Materials and Methods

Study sites.

Subjects were recruited from the Ministry of Health health posts in the region of Iquitos, Peru, the capital of the Loreto Department in the Peruvian Amazon. This city is located at 3°45′ South, 73°15′ West and is surrounded by the Amazon rainforest, the Itaya River to the east, and the Nanay River to the west, both of which feed the Amazon River to the north.

Subject recruitment.

Subjects with fever and diagnosed microscopically with P. vivax malaria were invited to participate in the study. Adults 18 years of age and older able to provide informed consent and adolescents 15 to 17 years of age able to assent with parents' informed consent were enrolled. Pregnant women and patients with severe malaria symptoms requiring immediate medical attention were excluded as were patients with mixed Plasmodium infection, or patients who had already initiated antimalarial therapy. All participation was voluntary and the decision to participate had no effect on treatment, which is provided free of charge by the Peruvian government according to the Peruvian Ministry of Health guidelines.

Ethics.

This study was approved by the Institutional Review Boards/Ethical Committees of the University of California San Diego, La Jolla, CA, Universidad Peruana Cayetano Heredia, Lima, Peru, and Asociación Benéfica Prisma, Lima, Peru. Approval to carry out the study was also obtained from the Loreto Directorate of Health, Iquitos, Peru.

Questionnaire.

Patients answered a questionnaire about their symptoms (length of time with fever, nausea, malaise, etc.), malaria and health history (episodes of vivax, falciparum, mixed infections in the past and time of last infection, and other health issues), medications, and exposures (use of bed net, travel history, and household members with fever/malaria).

Membrane feeding assays.

A sample 13.5 mL of venous blood was drawn into 1.3 mL of anticoagulant citrate-phosphate dextrose. Of this, 6 mL of this blood was used (within 5–10 minutes) in a standard membrane feeding assay (MFA) with F1 generation Anopheles darlingi as previously described.2 Mosquitoes were allowed to feed until engorgement for ∼15–30 minutes. Non-engorged mosquitoes were removed before analysis.

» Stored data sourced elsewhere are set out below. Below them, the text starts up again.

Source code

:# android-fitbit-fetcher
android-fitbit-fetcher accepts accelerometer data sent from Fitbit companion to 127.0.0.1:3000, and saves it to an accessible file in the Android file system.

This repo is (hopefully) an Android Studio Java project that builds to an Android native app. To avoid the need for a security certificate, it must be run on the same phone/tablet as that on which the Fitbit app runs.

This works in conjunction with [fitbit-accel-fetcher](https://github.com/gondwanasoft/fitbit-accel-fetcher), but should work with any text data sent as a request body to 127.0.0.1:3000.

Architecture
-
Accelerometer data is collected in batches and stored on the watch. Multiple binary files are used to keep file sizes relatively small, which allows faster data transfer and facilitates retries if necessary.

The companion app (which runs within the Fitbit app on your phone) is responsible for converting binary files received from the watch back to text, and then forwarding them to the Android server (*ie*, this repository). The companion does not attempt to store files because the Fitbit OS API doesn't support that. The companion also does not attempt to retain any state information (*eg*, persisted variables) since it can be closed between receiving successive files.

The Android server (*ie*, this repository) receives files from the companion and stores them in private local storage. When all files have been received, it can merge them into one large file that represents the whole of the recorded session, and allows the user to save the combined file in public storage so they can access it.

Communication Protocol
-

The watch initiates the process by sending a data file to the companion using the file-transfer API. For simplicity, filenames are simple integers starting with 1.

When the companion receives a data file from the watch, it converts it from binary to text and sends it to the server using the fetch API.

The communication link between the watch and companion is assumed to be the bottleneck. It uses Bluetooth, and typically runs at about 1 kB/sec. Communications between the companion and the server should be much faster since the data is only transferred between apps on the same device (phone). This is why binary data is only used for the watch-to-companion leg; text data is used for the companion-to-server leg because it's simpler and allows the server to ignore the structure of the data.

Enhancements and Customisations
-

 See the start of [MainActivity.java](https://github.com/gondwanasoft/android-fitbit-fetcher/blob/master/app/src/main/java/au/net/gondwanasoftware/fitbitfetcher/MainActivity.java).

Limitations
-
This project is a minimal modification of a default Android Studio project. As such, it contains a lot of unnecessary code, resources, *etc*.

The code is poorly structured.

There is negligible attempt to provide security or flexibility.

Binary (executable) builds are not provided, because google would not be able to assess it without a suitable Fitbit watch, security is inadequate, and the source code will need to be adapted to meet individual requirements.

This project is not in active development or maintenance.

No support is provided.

Mosquitoes were dissected on Day 7. Mosquito midguts were dissected in 0.004% merthiolate in phosphate buffered saline. Oocysts were stained a faint pink and then enumerated and recorded per midgut.

Sample preservation.

At the time of blood draw, plasma was separated from blood cells by centrifugation at 400 × g for 6 minutes and then preserved at −70°C. Plasma remained frozen until processed at the University of California San Diego, La Jolla, CA.

Follow-up.

Three weeks after enrollment, subjects were visited for symptom evaluation and a second venipuncture. A sample of 5 mL of blood was collected, centrifuged at 400 × g for 6 minutes, and plasma was removed and stored at −70°C continuously until processing.

Cytokine analysis.

Plasma samples were thawed for the first and only time at the time of processing. One hundred fifty microliters (150 μL) of plasma was centrifuged at 10,000 × g for 10 minutes. Fifty microliters (50 μL) of the centrifuged sample was used in duplicate per patient for analysis using a multiplex bead assay (Human Cytokine 10-Plex Panel, Invitrogen Catalog no. LHC0001, Carlsbad, CA), according to manufacturer's instructions.

Statistical analysis.

A ratio of cytokine levels at the time of infection to 3 weeks after treatment was compared using paired t tests. Clinical characteristics of transmitters and nontransmitters were compared using independent t tests.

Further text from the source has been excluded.